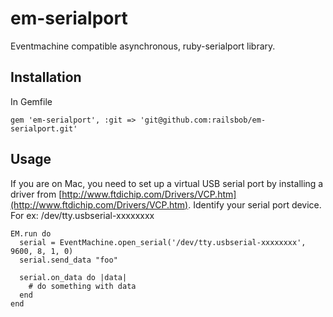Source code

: # em-serialport

Eventmachine compatible asynchronous, ruby-serialport library.

## Installation

In Gemfile

    gem 'em-serialport', :git => 'git@github.com:railsbob/em-serialport.git'

## Usage

If you are on Mac, you need to set up a virtual USB serial port by installing a driver from [http://www.ftdichip.com/Drivers/VCP.htm](http://www.ftdichip.com/Drivers/VCP.htm). Identify your serial port device. For ex: /dev/tty.usbserial-xxxxxxxx

    EM.run do
      serial = EventMachine.open_serial('/dev/tty.usbserial-xxxxxxxx', 9600, 8, 1, 0)
      serial.send_data "foo"

      serial.on_data do |data|
        # do something with data
      end
    end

### Exercise
Are you able to set down all the lines above exactly, without any pictures?

### Response area
Source code

: # em-serialport

Eventmachine compatible asynchronous, ruby-serialport library.

## Installation

In Gemfile

    gem 'em-serialport', :git => 'git@github.com:railsbob/em-serialport.git'

## Usage

If you are on Mac, you need to set up a virtual USB serial port by installing a driver from [http://www.ftdichip.com/Drivers/VCP.htm](http://www.ftdichip.com/Drivers/VCP.htm). Identify your serial port device. For ex: /dev/tty.usbserial-xxxxxxxx

    EM.run do
      serial = EventMachine.open_serial('/dev/tty.usbserial-xxxxxxxx', 9600, 8, 1, 0)
      serial.send_data "foo"

      serial.on_data do |data|
        # do something with data
      end
    end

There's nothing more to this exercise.